Settling the Estate While You’re Trying to Grieve

Grief does not go away after the funeral, not after the estate is settled, not a year after that, not even ever.

Yet the settling of the estate needs doing: Where do I start? What shall I bring to our first conversation? For most people, handling an estate is a first time thing. So:

What is the job of “settling an estate?”

There are really only 5 tasks:

1. Collect the assets

2. Pay the bills

3. Determine and pay any necessary death taxes

4. Distribute what’s left to the correct people

5. Account for every penny in and every penny out

That’s pretty much it. All other things you have heard about fit within these 5 tasks.

What do I bring to our first conversation?

Here the list is a bit longer, just to account for all the different things people might have. Your father (for this list we assume that you are dealing with the estate of your father, as an example) probably did not have all of these things:

1. Your list of questions. This is the absolute most important thing to bring. Start the list early and add to it whenever a question comes to mind.

2. List of important people: surviving spouse, children (living or dead), grandchildren. For each of these we will need full name, middle initial, address, social security number, and any special situation, such as if they are on disability or receiving Medicaid or SSI, or if they have a special medical or other condition.

3. The original Will and all amendments (called “Codicils”) to it.

4. The original Trust and all amendments to it.

5. Bank statements for all accounts that had your father’s name in any fashion. For instance, his separate checking account statements will be needed, as well as the ones he had joint with his wife, and the ones he had “pay on death” or “in trust for” another person.

6. Brokerage and stock and bond and mutual fund account statements that had your father’s name in any fashion.

7. Annuity statement that had your father’s name in any fashion.

8. Deeds for real estate that had your father’s name in any fashion.

9. Trust account statements for any trust your father set up or any in which he was at his death a beneficiary.

10. Patents, trademarks or copyrights your father owned.

11. Pension, profit sharing and 401(k) statements.

12. IRA statements.

13. Life insurance policies covering the life of your father, whether he owned them, or his spouse or a child owned them, or even if a trust or a corporstion owned them.
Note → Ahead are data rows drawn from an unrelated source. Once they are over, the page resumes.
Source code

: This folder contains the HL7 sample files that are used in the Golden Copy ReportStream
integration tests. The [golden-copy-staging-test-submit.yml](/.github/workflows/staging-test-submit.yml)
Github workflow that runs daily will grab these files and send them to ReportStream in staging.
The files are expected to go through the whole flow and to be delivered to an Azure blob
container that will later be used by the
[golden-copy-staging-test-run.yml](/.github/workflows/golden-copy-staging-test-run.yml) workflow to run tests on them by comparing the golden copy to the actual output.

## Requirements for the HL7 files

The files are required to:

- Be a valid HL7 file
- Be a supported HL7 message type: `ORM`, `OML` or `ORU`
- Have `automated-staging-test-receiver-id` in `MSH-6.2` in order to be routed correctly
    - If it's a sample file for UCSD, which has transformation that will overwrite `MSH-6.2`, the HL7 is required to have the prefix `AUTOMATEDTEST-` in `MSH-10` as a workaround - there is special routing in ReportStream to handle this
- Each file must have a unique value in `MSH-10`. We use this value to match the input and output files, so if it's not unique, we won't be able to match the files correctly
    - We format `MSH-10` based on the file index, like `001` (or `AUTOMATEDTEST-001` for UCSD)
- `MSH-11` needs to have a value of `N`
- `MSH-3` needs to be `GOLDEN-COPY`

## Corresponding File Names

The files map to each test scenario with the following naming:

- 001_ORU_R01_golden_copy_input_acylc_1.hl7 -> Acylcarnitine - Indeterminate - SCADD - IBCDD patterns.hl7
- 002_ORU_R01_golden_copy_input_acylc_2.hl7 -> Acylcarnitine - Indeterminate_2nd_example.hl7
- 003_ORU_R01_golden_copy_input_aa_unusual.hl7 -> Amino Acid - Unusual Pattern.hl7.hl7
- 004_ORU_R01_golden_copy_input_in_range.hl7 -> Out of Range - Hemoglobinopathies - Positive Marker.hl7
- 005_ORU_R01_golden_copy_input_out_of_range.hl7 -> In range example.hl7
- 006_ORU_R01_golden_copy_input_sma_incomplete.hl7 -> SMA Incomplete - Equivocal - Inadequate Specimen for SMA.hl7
14. Vehicle titles which had your father’s name in any fashion.

15. Latest financial statements for any business in which your father had any interest.

16. Information about any amounts owed to your father by other persons, such as for money lent to his children or grandchildren.

17. List of debts owed by your father, including possible final bills to doctors, hospitals, ambulance services, nursing homes, and the like.

18. Court documents for any law suits in which your father was involved, whether he was suing someone, or someone was suing him. Include here any law suits you suspect might soon be filed, such as any arising out of his manner of death.

19. You might also consult the list of assets in our 6 Steps Checklist for other ideas.

Don’t worry if you cannot gather all these materials for the first conference. There will be time to get them later. The most important is number 1.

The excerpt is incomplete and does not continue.